Exercise brief:
Extract all of the data and reproduce it precisely.

-- Opening Marker --

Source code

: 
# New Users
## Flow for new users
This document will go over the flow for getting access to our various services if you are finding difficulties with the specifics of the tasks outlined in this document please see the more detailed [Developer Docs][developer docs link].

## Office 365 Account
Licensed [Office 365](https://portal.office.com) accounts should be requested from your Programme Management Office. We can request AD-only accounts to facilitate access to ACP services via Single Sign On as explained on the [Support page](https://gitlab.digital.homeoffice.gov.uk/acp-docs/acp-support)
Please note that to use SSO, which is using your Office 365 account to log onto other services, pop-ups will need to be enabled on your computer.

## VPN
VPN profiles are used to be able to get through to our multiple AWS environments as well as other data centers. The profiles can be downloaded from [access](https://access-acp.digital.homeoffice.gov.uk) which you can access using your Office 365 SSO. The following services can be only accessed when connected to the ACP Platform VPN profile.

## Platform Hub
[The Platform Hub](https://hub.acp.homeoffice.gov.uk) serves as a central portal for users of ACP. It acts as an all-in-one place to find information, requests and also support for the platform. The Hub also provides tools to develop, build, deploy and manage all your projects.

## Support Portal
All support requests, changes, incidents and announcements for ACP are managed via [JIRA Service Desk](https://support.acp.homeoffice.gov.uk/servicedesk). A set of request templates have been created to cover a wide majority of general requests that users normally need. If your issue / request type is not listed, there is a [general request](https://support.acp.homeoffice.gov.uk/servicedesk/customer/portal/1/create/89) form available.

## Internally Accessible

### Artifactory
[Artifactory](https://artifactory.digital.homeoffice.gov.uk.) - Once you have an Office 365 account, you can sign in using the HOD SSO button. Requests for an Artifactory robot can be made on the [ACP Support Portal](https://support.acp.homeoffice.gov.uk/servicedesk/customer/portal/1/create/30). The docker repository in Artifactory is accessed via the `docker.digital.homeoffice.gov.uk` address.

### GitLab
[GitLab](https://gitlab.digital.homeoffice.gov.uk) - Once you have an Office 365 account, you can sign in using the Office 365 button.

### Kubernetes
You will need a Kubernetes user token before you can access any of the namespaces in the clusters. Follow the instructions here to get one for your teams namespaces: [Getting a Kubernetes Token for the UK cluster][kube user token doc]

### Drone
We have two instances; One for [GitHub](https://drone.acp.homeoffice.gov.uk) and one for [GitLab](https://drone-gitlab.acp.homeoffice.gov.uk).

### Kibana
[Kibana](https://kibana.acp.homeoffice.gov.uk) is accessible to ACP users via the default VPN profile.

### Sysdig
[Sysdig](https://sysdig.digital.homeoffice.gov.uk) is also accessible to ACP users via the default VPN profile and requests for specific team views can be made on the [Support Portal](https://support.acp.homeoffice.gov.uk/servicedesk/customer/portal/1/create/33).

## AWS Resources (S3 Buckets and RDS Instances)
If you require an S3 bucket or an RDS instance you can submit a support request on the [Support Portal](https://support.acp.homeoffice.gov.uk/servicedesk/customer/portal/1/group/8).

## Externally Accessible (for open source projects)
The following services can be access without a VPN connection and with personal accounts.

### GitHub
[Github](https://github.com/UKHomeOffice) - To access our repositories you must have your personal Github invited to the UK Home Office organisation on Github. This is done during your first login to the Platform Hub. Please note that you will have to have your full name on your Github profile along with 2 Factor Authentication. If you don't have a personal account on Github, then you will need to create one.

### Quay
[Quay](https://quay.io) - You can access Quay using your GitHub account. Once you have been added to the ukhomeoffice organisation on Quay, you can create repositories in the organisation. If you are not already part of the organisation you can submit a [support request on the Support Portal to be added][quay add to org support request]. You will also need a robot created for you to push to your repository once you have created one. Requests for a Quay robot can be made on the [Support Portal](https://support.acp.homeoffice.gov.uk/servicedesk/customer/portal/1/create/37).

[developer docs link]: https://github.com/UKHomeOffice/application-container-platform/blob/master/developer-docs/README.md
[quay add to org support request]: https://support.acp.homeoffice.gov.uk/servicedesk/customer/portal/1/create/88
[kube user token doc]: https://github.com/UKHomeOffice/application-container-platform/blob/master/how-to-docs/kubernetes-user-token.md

-- Closing Marker --

Result of the exercise:
Source code

: 
# New Users
## Flow for new users
This document will go over the flow for getting access to our various services if you are finding difficulties with the specifics of the tasks outlined in this document please see the more detailed [Developer Docs][developer docs link].

## Office 365 Account
Licensed [Office 365](https://portal.office.com) accounts should be requested from your Programme Management Office. We can request AD-only accounts to facilitate access to ACP services via Single Sign On as explained on the [Support page](https://gitlab.digital.homeoffice.gov.uk/acp-docs/acp-support)
Please note that to use SSO, which is using your Office 365 account to log onto other services, pop-ups will need to be enabled on your computer.

## VPN
VPN profiles are used to be able to get through to our multiple AWS environments as well as other data centers. The profiles can be downloaded from [access](https://access-acp.digital.homeoffice.gov.uk) which you can access using your Office 365 SSO. The following services can be only accessed when connected to the ACP Platform VPN profile.

## Platform Hub
[The Platform Hub](https://hub.acp.homeoffice.gov.uk) serves as a central portal for users of ACP. It acts as an all-in-one place to find information, requests and also support for the platform. The Hub also provides tools to develop, build, deploy and manage all your projects.

## Support Portal
All support requests, changes, incidents and announcements for ACP are managed via [JIRA Service Desk](https://support.acp.homeoffice.gov.uk/servicedesk). A set of request templates have been created to cover a wide majority of general requests that users normally need. If your issue / request type is not listed, there is a [general request](https://support.acp.homeoffice.gov.uk/servicedesk/customer/portal/1/create/89) form available.

## Internally Accessible

### Artifactory
[Artifactory](https://artifactory.digital.homeoffice.gov.uk.) - Once you have an Office 365 account, you can sign in using the HOD SSO button. Requests for an Artifactory robot can be made on the [ACP Support Portal](https://support.acp.homeoffice.gov.uk/servicedesk/customer/portal/1/create/30). The docker repository in Artifactory is accessed via the `docker.digital.homeoffice.gov.uk` address.

### GitLab
[GitLab](https://gitlab.digital.homeoffice.gov.uk) - Once you have an Office 365 account, you can sign in using the Office 365 button.

### Kubernetes
You will need a Kubernetes user token before you can access any of the namespaces in the clusters. Follow the instructions here to get one for your teams namespaces: [Getting a Kubernetes Token for the UK cluster][kube user token doc]

### Drone
We have two instances; One for [GitHub](https://drone.acp.homeoffice.gov.uk) and one for [GitLab](https://drone-gitlab.acp.homeoffice.gov.uk).

### Kibana
[Kibana](https://kibana.acp.homeoffice.gov.uk) is accessible to ACP users via the default VPN profile.

### Sysdig
[Sysdig](https://sysdig.digital.homeoffice.gov.uk) is also accessible to ACP users via the default VPN profile and requests for specific team views can be made on the [Support Portal](https://support.acp.homeoffice.gov.uk/servicedesk/customer/portal/1/create/33).

## AWS Resources (S3 Buckets and RDS Instances)
If you require an S3 bucket or an RDS instance you can submit a support request on the [Support Portal](https://support.acp.homeoffice.gov.uk/servicedesk/customer/portal/1/group/8).

## Externally Accessible (for open source projects)
The following services can be access without a VPN connection and with personal accounts.

### GitHub
[Github](https://github.com/UKHomeOffice) - To access our repositories you must have your personal Github invited to the UK Home Office organisation on Github. This is done during your first login to the Platform Hub. Please note that you will have to have your full name on your Github profile along with 2 Factor Authentication. If you don't have a personal account on Github, then you will need to create one.

### Quay
[Quay](https://quay.io) - You can access Quay using your GitHub account. Once you have been added to the ukhomeoffice organisation on Quay, you can create repositories in the organisation. If you are not already part of the organisation you can submit a [support request on the Support Portal to be added][quay add to org support request]. You will also need a robot created for you to push to your repository once you have created one. Requests for a Quay robot can be made on the [Support Portal](https://support.acp.homeoffice.gov.uk/servicedesk/customer/portal/1/create/37).

[developer docs link]: https://github.com/UKHomeOffice/application-container-platform/blob/master/developer-docs/README.md
[quay add to org support request]: https://support.acp.homeoffice.gov.uk/servicedesk/customer/portal/1/create/88
[kube user token doc]: https://github.com/UKHomeOffice/application-container-platform/blob/master/how-to-docs/kubernetes-user-token.md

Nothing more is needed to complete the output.